1. There was no difference in long term mortality amongst patients who underwent either fractional flow reserve (FFR)-guided percutaneous coronary intervention (PCI) or intravascular ultrasonography (IVUS)-guided PCI compared to angiography-guided PCI amongst patients undergoing elective or urgent PCI in the London, UK area.
2. Fewer total stents were implanted in those patients who underwent FFR-PCI compared to IVUS-PCI and angiography-PCI.
Evidence Rating Level: 2 (Good)
Study Rundown: Myocardial revascularization, particularly through catheters, is one of the most common procedures performed. Improvements in technology have allowed physicians to visualize the vessels via IVUS and measure pressures around stenotic lesions by measuring FFR both of which presumably aid in optimal stent deployment. This study, which followed a cohort of patients in the London, UK area who underwent elective or urgent PCI, did not find any difference in long term mortality amongst patients who underwent either FFR-PCI or IVUS-PCI compared to routine angiography-PCI. However, those patients who underwent FFR-PCI did have fewer total stent implantations compared to those who underwent IVUS-PCI and angiography-PCI. There were no other major differences in outcomes between the three groups of patients.
The major strength of the study was the size of the study population. Although the study did take place in the England, the results should be applicable to the American population as well. Since the groups using FFR-PCI and IVUS-PCI were small compared to the angiography-PCI, it is possible the lack of observed survival benefit may be related to sample size. Also, the mean follow up period of 3.3 years may not have been long enough to identify a survival benefit. Much of the decision making in terms of anticoagulation and the manner in which the different procedures were performed were left to the discretion of the individual providers, which may have interfered with the results.

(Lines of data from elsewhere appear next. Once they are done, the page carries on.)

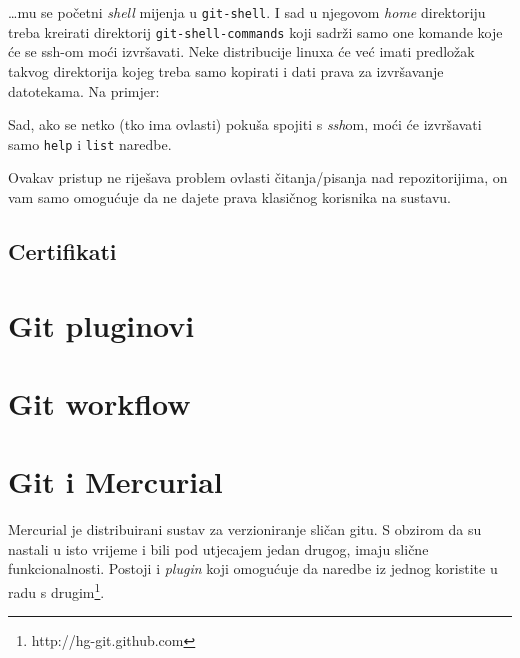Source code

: \dots{}mu se početni \emph{shell} mijenja u \verb+git-shell+.
I sad u njegovom \emph{home} direktoriju treba kreirati direktorij \verb+git-shell-commands+ koji sadrži samo one komande koje će se ssh-om moći izvršavati.
Neke distribucije linuxa će već imati predložak takvog direktorija kojeg treba samo kopirati i dati prava za izvršavanje datotekama.
Na primjer:


Sad, ako se netko (tko ima ovlasti) pokuša spojiti s \emph{ssh}om, moći će izvršavati samo \verb+help+ i \verb+list+ naredbe.

Ovakav pristup ne riješava problem ovlasti čitanja/pisanja nad repozitorijima, on vam samo omogućuje da ne dajete prava klasičnog korisnika na sustavu.

\subsection*{Certifikati}

\TODO

\section*{Git pluginovi}

\TODO

\section*{Git workflow}

\TODO

\section*{Git i Mercurial}

Mercurial je distribuirani sustav za verzioniranje sličan gitu.
S obzirom da su nastali u isto vrijeme i bili pod utjecajem jedan drugog, imaju slične funkcionalnosti.
Postoji i \emph{plugin} koji omogućuje da naredbe iz jednog koristite u radu s drugim\footnote{http://hg-git.github.com}.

In-Depth [prospective cohort]: The study population was derived from the Pan-London database from January 1, 2004 to July 31, 2011. Of the 41,688 patients who underwent elective or urgent PCI, 2,767 (6.6%) patients underwent FFR-guided PCI, 1,831 (4.4%) underwent IVUS-guided PCI, and 37,090 (89%) underwent angiography-guided PCI. The patients were followed for a median of 3.3 yrs.
The adjusted mortality did not differ between FFR-guided PCI and angiography-guided PCI (HR, 0.88; 95% CI, 0.67-1.16; P=0.37). There was a higher adjusted mortality risk for IVUS-guided PCI compared to angiography-guided PCI (HR, 1.39; 95% CI, 1.09-1.78; P=0.009). The mean number of implanted stents was lower in the FFR group (1.1, SD 1.2) compared to the IVUS group (1.6, SD 1.3) and angiography group (1.7, SD 1.1). The complications amongst the three groups were low and did not differ significantly.